Re: [PATCH] doc: document scope NOFS, NOIO APIs

From: Dave Chinner
Date: Sun May 27 2018 - 19:49:08 EST


On Fri, May 25, 2018 at 10:16:24AM +0200, Michal Hocko wrote:
> On Fri 25-05-18 08:17:15, Dave Chinner wrote:
> > On Thu, May 24, 2018 at 01:43:41PM +0200, Michal Hocko wrote:
> [...]
> > > +FS/IO code then simply calls the appropriate save function right at the
> > > +layer where a lock taken from the reclaim context (e.g. shrinker) and
> > > +the corresponding restore function when the lock is released. All that
> > > +ideally along with an explanation what is the reclaim context for easier
> > > +maintenance.
> >
> > This paragraph doesn't make much sense to me. I think you're trying
> > to say that we should call the appropriate save function "before
> > locks are taken that a reclaim context (e.g a shrinker) might
> > require access to."
> >
> > I think it's also worth making a note about recursive/nested
> > save/restore stacking, because it's not clear from this description
> > that this is allowed and will work as long as inner save/restore
> > calls are fully nested inside outer save/restore contexts.
>
> Any better?
>
> -FS/IO code then simply calls the appropriate save function right at the
> -layer where a lock taken from the reclaim context (e.g. shrinker) and
> -the corresponding restore function when the lock is released. All that
> -ideally along with an explanation what is the reclaim context for easier
> -maintenance.
> +FS/IO code then simply calls the appropriate save function before any
> +lock shared with the reclaim context is taken. The corresponding
> +restore function when the lock is released. All that ideally along with
> +an explanation what is the reclaim context for easier maintenance.
> +
> +Please note that the proper pairing of save/restore function allows nesting
> +so memalloc_noio_save is safe to be called from an existing NOIO or NOFS scope.

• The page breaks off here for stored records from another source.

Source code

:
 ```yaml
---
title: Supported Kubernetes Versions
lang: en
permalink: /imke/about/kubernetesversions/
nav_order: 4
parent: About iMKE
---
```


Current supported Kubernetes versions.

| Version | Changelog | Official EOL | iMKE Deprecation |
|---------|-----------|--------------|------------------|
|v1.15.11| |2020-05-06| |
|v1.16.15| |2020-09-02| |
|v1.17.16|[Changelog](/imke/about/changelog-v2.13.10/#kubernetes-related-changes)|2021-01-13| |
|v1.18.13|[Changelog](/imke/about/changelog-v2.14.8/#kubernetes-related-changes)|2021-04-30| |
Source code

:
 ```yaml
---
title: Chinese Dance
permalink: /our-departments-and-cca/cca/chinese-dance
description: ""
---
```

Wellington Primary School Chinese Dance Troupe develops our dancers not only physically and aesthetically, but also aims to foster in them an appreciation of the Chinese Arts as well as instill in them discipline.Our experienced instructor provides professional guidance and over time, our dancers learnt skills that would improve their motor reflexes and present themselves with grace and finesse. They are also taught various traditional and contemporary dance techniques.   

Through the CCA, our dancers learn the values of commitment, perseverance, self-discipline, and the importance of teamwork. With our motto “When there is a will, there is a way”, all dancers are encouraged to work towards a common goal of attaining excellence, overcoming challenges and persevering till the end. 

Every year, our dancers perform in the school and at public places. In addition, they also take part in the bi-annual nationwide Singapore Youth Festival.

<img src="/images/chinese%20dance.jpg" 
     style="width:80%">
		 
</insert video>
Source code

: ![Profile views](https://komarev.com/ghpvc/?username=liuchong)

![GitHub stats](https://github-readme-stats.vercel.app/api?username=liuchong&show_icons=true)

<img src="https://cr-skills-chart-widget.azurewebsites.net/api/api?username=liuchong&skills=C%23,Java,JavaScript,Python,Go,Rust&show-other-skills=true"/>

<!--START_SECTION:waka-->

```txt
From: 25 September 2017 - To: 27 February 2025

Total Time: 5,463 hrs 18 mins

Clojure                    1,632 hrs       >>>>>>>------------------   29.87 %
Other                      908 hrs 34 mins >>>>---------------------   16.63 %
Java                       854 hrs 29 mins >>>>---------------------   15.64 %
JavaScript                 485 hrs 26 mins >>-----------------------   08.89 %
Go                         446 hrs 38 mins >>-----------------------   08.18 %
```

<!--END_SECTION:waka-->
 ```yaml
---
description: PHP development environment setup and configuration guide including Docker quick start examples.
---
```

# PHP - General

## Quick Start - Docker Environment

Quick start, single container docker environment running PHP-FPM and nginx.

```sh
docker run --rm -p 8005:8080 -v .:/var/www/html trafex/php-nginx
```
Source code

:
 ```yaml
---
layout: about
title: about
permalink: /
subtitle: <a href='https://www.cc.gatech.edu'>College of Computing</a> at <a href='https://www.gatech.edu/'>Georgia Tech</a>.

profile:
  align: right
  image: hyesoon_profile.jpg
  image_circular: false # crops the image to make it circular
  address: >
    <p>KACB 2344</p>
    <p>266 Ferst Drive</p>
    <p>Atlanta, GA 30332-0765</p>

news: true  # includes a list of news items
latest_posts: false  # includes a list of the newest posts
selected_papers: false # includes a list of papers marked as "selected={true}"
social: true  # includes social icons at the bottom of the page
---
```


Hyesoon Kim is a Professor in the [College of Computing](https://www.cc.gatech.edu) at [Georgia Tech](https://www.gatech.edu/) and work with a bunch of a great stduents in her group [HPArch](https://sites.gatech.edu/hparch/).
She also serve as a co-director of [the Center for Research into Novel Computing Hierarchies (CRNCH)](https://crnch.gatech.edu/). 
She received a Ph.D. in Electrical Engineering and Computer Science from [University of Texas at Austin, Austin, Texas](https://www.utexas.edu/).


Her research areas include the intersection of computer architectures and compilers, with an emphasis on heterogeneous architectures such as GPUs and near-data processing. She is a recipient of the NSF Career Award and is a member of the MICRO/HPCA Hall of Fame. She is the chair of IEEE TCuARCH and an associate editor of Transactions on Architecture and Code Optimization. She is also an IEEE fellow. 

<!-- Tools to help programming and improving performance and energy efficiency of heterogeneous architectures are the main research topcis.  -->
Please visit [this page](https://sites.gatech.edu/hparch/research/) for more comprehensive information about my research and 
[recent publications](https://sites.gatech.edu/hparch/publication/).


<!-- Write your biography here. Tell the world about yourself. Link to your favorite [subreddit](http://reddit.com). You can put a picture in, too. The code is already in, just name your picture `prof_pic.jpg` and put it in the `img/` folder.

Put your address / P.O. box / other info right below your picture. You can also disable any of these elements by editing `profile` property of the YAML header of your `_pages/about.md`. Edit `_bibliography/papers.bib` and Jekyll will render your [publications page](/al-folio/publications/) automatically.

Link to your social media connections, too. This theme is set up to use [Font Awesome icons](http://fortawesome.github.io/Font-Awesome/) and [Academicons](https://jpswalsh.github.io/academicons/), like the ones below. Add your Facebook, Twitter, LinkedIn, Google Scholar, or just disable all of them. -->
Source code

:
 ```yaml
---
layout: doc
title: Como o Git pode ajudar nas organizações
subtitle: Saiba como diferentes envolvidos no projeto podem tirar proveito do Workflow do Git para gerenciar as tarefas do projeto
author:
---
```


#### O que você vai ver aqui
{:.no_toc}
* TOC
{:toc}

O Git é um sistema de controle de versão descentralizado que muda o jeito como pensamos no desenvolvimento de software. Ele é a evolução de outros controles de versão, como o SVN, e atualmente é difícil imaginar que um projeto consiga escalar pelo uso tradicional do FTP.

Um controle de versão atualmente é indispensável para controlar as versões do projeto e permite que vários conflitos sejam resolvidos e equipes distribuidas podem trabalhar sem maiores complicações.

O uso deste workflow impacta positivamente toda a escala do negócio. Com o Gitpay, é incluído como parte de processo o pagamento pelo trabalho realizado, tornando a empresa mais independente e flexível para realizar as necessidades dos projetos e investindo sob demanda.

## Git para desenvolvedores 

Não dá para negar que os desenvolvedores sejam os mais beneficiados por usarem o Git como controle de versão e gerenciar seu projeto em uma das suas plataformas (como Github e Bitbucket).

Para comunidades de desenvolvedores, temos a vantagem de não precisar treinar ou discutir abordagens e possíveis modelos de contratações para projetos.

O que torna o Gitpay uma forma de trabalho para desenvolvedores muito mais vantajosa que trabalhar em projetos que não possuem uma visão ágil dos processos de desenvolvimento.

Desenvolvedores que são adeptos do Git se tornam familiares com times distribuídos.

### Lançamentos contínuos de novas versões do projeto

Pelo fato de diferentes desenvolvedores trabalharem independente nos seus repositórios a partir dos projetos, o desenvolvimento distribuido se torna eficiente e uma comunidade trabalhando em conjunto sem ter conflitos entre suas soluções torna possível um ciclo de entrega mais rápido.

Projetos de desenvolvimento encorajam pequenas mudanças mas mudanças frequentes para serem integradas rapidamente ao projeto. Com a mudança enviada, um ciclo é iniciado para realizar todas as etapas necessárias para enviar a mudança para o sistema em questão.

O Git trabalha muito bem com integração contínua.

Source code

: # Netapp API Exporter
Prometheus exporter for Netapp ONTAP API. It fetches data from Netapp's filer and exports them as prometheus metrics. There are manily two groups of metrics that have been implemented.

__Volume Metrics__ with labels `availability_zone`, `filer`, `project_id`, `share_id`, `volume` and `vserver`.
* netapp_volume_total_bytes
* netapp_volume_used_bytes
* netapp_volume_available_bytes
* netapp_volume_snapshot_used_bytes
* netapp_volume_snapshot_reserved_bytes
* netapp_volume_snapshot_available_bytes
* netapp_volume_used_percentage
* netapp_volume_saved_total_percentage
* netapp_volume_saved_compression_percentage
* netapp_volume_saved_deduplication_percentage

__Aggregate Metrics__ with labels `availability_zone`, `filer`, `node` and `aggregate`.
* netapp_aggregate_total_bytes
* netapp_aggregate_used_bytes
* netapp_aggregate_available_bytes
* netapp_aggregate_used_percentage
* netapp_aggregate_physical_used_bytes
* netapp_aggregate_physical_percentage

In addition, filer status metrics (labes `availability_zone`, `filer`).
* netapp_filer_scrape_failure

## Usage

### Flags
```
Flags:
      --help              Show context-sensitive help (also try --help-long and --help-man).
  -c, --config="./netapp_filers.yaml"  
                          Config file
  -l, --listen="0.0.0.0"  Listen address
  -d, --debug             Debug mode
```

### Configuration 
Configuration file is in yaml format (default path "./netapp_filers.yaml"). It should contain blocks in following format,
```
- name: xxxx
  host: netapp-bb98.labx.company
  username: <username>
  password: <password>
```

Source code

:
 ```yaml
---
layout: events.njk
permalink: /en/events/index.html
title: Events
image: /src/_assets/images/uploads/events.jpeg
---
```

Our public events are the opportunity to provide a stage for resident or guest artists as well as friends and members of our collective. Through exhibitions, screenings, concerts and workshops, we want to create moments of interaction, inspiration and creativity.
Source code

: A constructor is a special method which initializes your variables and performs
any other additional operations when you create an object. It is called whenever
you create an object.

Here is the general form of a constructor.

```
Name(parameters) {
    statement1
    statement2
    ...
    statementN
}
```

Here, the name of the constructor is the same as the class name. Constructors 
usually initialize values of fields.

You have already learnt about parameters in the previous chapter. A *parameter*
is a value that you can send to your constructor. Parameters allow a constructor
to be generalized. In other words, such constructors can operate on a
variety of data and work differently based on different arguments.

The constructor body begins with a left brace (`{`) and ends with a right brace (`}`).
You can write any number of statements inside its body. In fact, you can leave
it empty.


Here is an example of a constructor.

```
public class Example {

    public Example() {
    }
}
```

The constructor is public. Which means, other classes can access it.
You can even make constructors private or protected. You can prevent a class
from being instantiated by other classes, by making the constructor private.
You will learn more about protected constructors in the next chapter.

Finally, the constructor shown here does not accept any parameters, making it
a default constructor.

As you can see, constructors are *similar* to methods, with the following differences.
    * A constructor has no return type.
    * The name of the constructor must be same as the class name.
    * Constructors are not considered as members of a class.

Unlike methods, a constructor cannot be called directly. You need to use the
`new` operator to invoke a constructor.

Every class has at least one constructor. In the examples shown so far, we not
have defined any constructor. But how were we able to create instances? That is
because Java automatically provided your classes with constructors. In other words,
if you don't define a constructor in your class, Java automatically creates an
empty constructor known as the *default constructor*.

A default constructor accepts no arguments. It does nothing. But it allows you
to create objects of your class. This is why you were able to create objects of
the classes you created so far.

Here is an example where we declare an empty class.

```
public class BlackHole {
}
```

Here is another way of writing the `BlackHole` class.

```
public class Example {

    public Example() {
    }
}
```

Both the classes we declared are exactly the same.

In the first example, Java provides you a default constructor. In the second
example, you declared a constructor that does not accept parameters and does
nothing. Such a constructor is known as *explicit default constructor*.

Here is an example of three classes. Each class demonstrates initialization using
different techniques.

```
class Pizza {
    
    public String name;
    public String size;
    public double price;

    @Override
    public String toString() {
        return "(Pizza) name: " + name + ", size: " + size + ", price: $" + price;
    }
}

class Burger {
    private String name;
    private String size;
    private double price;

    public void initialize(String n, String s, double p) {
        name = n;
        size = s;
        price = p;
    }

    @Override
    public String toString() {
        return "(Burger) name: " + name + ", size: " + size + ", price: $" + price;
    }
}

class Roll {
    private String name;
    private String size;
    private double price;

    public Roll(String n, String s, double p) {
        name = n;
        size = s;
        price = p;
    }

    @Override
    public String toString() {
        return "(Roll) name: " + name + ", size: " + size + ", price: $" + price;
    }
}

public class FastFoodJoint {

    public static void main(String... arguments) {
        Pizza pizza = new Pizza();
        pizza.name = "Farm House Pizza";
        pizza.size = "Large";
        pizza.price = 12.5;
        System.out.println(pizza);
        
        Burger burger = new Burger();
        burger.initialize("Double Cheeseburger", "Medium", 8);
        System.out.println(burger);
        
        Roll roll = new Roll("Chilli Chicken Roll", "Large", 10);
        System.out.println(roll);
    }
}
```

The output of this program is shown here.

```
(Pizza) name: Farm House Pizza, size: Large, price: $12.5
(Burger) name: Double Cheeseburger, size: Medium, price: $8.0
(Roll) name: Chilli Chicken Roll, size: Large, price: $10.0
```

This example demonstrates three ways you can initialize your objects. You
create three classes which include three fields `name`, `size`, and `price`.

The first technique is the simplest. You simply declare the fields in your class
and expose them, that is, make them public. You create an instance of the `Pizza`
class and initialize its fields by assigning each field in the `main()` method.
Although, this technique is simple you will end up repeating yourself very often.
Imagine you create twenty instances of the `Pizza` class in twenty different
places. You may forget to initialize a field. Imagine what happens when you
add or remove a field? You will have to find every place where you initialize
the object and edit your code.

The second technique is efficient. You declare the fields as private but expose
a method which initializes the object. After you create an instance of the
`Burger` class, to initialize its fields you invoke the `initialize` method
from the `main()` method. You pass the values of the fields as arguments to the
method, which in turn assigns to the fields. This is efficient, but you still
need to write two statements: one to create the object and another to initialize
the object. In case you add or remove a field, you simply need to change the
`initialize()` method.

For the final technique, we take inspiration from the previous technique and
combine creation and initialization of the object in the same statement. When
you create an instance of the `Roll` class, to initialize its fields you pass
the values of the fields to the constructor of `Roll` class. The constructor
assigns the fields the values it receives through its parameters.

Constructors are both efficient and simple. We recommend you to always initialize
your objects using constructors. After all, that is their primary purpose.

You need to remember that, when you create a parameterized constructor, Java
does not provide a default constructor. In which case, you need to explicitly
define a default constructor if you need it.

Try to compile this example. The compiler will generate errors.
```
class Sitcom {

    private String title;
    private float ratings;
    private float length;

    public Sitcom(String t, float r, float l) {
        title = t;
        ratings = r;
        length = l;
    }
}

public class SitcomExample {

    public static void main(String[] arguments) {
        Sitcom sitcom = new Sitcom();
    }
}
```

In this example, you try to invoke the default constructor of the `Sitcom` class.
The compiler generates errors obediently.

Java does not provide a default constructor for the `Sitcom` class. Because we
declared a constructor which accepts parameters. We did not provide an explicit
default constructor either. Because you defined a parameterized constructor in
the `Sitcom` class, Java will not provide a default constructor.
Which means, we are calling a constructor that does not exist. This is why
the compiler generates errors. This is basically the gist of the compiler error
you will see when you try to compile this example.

It's better, but the talk of this being necessary for locking makes
me cringe. XFS doesn't do it for locking reasons - it does it
largely for preventing transaction context nesting, which has all
sorts of problems that cause hangs (e.g. log space reservations
can't be filled) that aren't directly locking related.

i.e we should be talking about using these functions around contexts
where recursion back into the filesystem through reclaim is
problematic, not that "holding locks" is problematic. Locks can be
used as an example of a problematic context, but locks are not the
only recursion issue that require GFP_NOFS allocation contexts to
avoid.

Cheers,

Dave.
--
Dave Chinner
david@xxxxxxxxxxxxx